During December, Plaj offers Julbord every Sunday, a collection of traditional Swedish foods regularly served during holiday feasts. The meal starts with a small tipple of glogg, Swedish mulled wine, then moves on pickled herring, then to a selection of cured meats, fish, and pates. The main course is a huge plate of meats (in slice, rib, and ball form), with a side of cabbage and anchovy-studded potatoes. If you still have room, rice pudding is on tap for dessert.
Recently I was invited by the restaurant to enjoy the Julbord feast as well as walk through its unique, Scandinavian-inspired cocktail list. Seven cocktails are currently on tap, along with an extensive selection of aquavit and, of course, wine, beer, and cider.
The menu is organized roughly with refreshing, wine-based drinks up top and moving slowly toward more intense, spirit-forward affair. Wine & Flowers (Sauvignon Blanc, Ginger & Cucumber Shrub, Seltzer) and Midnight Sun (Sparkling Wine, Cloudberry & Elderflower Liqueur, Lemon Bitter) both drink as expected, clean and bright and working well to prepare you for a big meal ahead. The cucumber in the Wine & Flowers is quite forward, with stronger ginger notes developing in intensity over time. The Midnight Sun is a lovely play on the Spritz, heavy on the lemon.
The Yellow Submarine (Tequila, Sea buckthorn, Cocchi Americano, Lemon, Ginger Beer) was an instant hit and arguably my favorite cocktail of the tasting. The bright orange color looks like Fanta and it messes with the mind, daring you to think it has an orange flavor. But it doesn’t: Spicy with ginger and loaded with herbal notes, it bounces among sweet, savory, and spice notes with beautiful aplomb and balance. Really fun.
On the other end of the spectrum you’ll find the Swedish Gold (Farallon Gin, Mustard & Dill Shrub, Lemon, Honey, Black Pepper). Yes, mustard, and the milky yellow color of the cocktail is a bit off-putting at first. The first sip of the drink is a mind scrambler. What to make of this mustardy, dill-heavy concoction that feels a bit like a sauce that didn’t make it on the plate? Well, keep sipping and enjoy it with the plate of cold cuts and it quickly finds its groove, pairing beautifully with (actual) mustard and horseradish and developing into something like an aquavit that’s been filtered through Grey Poupon. I was surprised to find myself continuing to sip on the drink as a chaser to the heavier meats on the plate, and nearly finished the whole thing. (Naturally I try to consume only a small amount of each cocktail in tastings like this.)
Idun’s Apple (Apple infused Aquavit, Lillet, Glogg, Orgeat, Lemon, Gentian-Vanilla Bitters) is the newest cocktail on the list, and it’s a holiday in a glass, complete with cinnamon stick. Again, lemon is dominant here, but the cocktail otherwise comes across like an elevated apple cider.
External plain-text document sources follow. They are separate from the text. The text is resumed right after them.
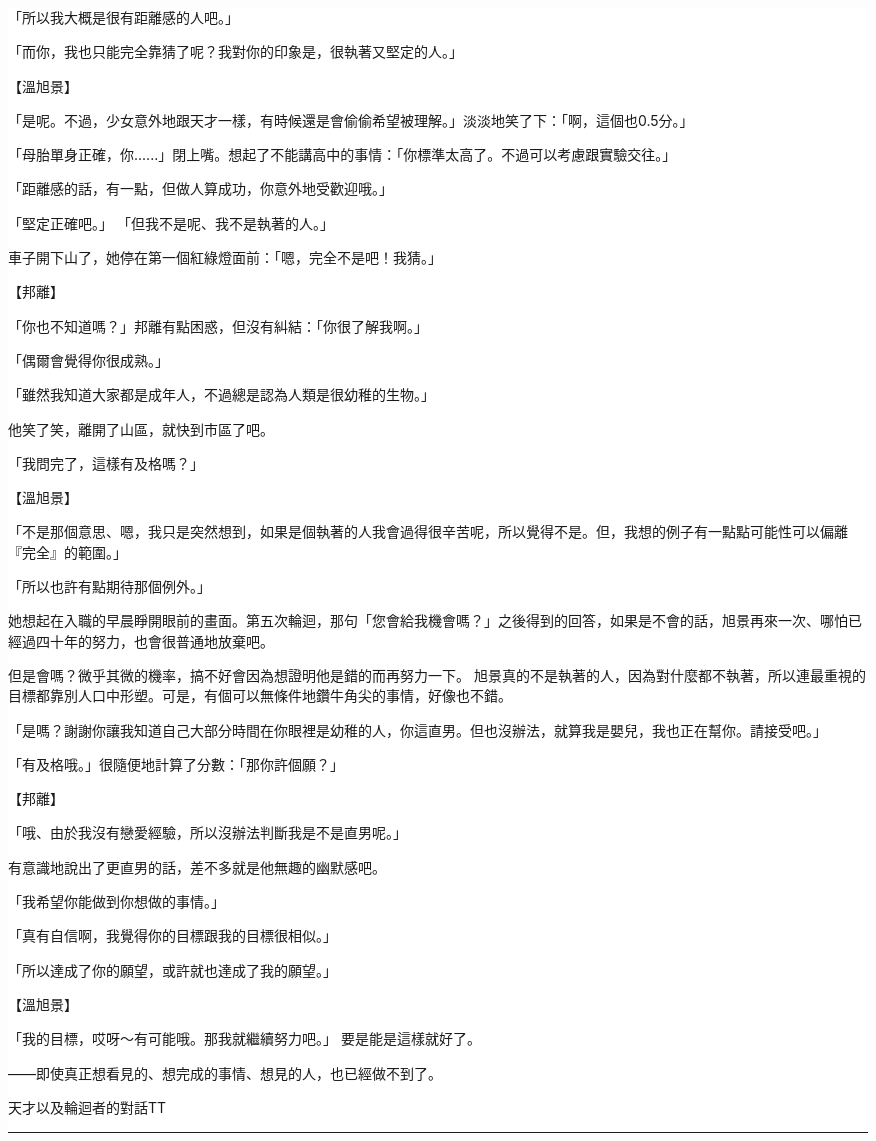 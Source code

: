 「所以我大概是很有距離感的人吧。」

「而你，我也只能完全靠猜了呢？我對你的印象是，很執著又堅定的人。」

【溫旭景】

「是呢。不過，少女意外地跟天才一樣，有時候還是會偷偷希望被理解。」淡淡地笑了下：「啊，這個也0.5分。」

「母胎單身正確，你......」閉上嘴。想起了不能講高中的事情：「你標準太高了。不過可以考慮跟實驗交往。」

「距離感的話，有一點，但做人算成功，你意外地受歡迎哦。」

「堅定正確吧。」
「但我不是呢、我不是執著的人。」

車子開下山了，她停在第一個紅綠燈面前：「嗯，完全不是吧！我猜。」

【邦離】

「你也不知道嗎？」邦離有點困惑，但沒有糾結：「你很了解我啊。」

「偶爾會覺得你很成熟。」

「雖然我知道大家都是成年人，不過總是認為人類是很幼稚的生物。」

他笑了笑，離開了山區，就快到市區了吧。

「我問完了，這樣有及格嗎？」

【溫旭景】

「不是那個意思、嗯，我只是突然想到，如果是個執著的人我會過得很辛苦呢，所以覺得不是。但，我想的例子有一點點可能性可以偏離『完全』的範圍。」

「所以也許有點期待那個例外。」

她想起在入職的早晨睜開眼前的畫面。第五次輪迴，那句「您會給我機會嗎？」之後得到的回答，如果是不會的話，旭景再來一次、哪怕已經過四十年的努力，也會很普通地放棄吧。

但是會嗎？微乎其微的機率，搞不好會因為想證明他是錯的而再努力一下。
旭景真的不是執著的人，因為對什麼都不執著，所以連最重視的目標都靠別人口中形塑。可是，有個可以無條件地鑽牛角尖的事情，好像也不錯。

「是嗎？謝謝你讓我知道自己大部分時間在你眼裡是幼稚的人，你這直男。但也沒辦法，就算我是嬰兒，我也正在幫你。請接受吧。」

「有及格哦。」很隨便地計算了分數：「那你許個願？」

【邦離】

「哦、由於我沒有戀愛經驗，所以沒辦法判斷我是不是直男呢。」

有意識地說出了更直男的話，差不多就是他無趣的幽默感吧。

「我希望你能做到你想做的事情。」

「真有自信啊，我覺得你的目標跟我的目標很相似。」

「所以達成了你的願望，或許就也達成了我的願望。」

【溫旭景】

「我的目標，哎呀～有可能哦。那我就繼續努力吧。」
要是能是這樣就好了。

——即使真正想看見的、想完成的事情、想見的人，也已經做不到了。

天才以及輪迴者的對話TT

--- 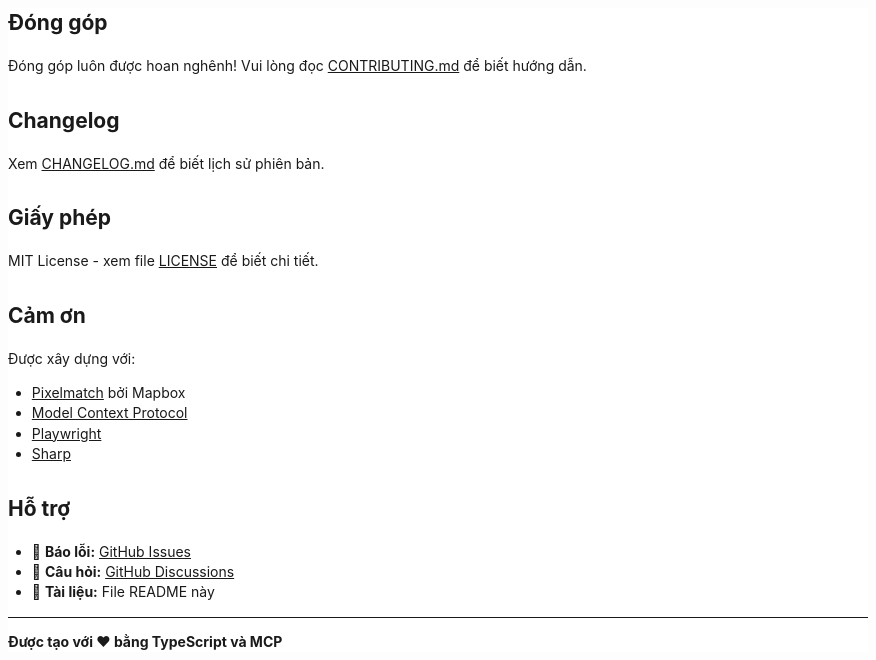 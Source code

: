 ## Đóng góp

Đóng góp luôn được hoan nghênh! Vui lòng đọc [CONTRIBUTING.md](CONTRIBUTING.md) để biết hướng dẫn.

## Changelog

Xem [CHANGELOG.md](CHANGELOG.md) để biết lịch sử phiên bản.

## Giấy phép

MIT License - xem file [LICENSE](LICENSE) để biết chi tiết.

## Cảm ơn

Được xây dựng với:

- [Pixelmatch](https://github.com/mapbox/pixelmatch) bởi Mapbox
- [Model Context Protocol](https://modelcontextprotocol.io/)
- [Playwright](https://playwright.dev/)
- [Sharp](https://sharp.pixelplumbing.com/)

## Hỗ trợ

- 🐛 **Báo lỗi:** [GitHub Issues](https://github.com/leky90/mcp-image-compare-server/issues)
- 💬 **Câu hỏi:** [GitHub Discussions](https://github.com/leky90/mcp-image-compare-server/discussions)
- 📖 **Tài liệu:** File README này

---

**Được tạo với ❤️ bằng TypeScript và MCP**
Twilight (Demerara Rum, Vodka, Spiced Molasses, Lemon, Orange) is another fun take on holiday spice, with a curious cardamom note and a slightly sour, Marasca cherry character on the finish. I found the large cube of ice made the drink a bit too watery over time, oddly.
Lastly my other favorite cocktail of the evening was the SEIC (Swedish East India Company) billed as Scotch, Sweet Vermouth, Coconut Liqueur, Ceylon Tea Liqueur, Bitters. It’s a complex spin on the Manhattan built around Bank Note Scotch, sweet up front and lightly smoky thanks to a blend of three types of tea used in the liqueur. A lingering savory element gives this cocktail an enormous depth that I wasn’t expecting, and again I found it tough to put down.
Julbord may be over for 2019, but Plaj’s regular menu is plenty of fun as well. And hey, if you don’t have room for another meatball in your belly, you can always slide into the small bar and sip on one of the above delights before heading back out into the real world anew.